Page MenuHomePhabricator

MessageGroupStats caused database query issues
Closed, DeclinedPublicPRODUCTION ERROR


There seems to be database contention between 16:10 and midnight UTC on the 26th of june:

Several MessageGroupStats-related errors (such as Wikimedia\Rdbms\DatabaseMysqlBase::lock failed to acquire lock 'MessageGroupStats:updates' seems to be happening on meta and at that time. While in commonly used database rows that would point to an overload, on less commonly used functions, that would normally point to a bug.
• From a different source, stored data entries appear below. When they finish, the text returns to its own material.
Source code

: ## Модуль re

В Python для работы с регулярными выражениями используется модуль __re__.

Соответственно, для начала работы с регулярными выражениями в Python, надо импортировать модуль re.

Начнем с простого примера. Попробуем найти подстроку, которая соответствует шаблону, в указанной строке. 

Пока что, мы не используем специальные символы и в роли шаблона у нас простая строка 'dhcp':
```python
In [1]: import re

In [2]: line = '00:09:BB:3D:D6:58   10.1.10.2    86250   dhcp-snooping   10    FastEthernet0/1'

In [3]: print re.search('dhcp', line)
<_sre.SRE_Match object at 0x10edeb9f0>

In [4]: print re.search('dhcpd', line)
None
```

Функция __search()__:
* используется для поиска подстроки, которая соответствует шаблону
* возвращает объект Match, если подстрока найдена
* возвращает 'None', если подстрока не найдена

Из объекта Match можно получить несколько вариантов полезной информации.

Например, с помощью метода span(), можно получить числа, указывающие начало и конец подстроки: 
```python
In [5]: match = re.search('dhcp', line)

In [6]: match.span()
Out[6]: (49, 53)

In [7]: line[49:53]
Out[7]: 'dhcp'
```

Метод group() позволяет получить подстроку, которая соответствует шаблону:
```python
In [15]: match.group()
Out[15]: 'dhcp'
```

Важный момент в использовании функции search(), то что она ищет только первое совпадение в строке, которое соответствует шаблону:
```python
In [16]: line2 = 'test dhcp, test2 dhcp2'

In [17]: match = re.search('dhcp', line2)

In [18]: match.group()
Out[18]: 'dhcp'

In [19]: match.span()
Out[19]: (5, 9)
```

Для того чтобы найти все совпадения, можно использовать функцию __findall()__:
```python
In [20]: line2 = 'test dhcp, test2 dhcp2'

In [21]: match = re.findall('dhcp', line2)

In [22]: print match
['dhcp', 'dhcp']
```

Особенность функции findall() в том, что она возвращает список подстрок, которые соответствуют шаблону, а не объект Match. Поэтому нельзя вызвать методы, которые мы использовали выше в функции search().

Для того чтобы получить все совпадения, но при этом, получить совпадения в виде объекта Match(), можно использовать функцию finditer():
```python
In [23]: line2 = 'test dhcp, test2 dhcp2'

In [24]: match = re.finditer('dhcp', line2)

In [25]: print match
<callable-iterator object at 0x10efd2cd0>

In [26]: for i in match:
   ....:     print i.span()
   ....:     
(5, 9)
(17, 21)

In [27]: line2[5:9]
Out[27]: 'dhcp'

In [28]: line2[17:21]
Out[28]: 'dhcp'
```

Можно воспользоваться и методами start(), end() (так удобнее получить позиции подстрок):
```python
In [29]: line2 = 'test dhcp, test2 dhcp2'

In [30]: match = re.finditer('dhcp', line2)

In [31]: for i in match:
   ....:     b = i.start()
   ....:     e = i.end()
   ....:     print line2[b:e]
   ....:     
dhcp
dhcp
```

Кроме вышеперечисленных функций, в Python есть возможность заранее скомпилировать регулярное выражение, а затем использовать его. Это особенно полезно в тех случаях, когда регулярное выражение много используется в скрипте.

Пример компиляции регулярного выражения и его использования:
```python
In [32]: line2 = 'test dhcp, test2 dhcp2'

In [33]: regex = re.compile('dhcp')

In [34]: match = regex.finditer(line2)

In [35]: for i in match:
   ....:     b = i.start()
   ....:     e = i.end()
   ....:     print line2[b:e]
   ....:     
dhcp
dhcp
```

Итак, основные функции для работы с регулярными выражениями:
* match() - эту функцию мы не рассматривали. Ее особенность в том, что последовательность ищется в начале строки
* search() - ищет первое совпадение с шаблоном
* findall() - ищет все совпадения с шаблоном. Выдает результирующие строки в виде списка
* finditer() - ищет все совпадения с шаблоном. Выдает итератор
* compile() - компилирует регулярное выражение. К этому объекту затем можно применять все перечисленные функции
Potentially related to T53410

Event Timeline

55 in from /rpc/RunJobs.php?wiki=mediawikiwiki&type=TranslationsUpdateJob&maxtime=30&maxmem=300M
~4k in metawiki from /rpc/RunJobs.php?wiki=metawiki&type=MessageGroupStatesUpdaterJob&maxtime=60&maxmem=300M
~14k in metawiki from /w/api.php
~100 in metawiki from /wiki/Learning_and_Evaluation/...

Sounds like these were caused by large translatable page moves, perhaps related to T168591: Complex page move leaves some translation-related pages behind.

Krinkle subscribed.

Zero hits in Logstash in at least 30 days for either of "failed to acquire lock" or "TranslationsUpdateJob".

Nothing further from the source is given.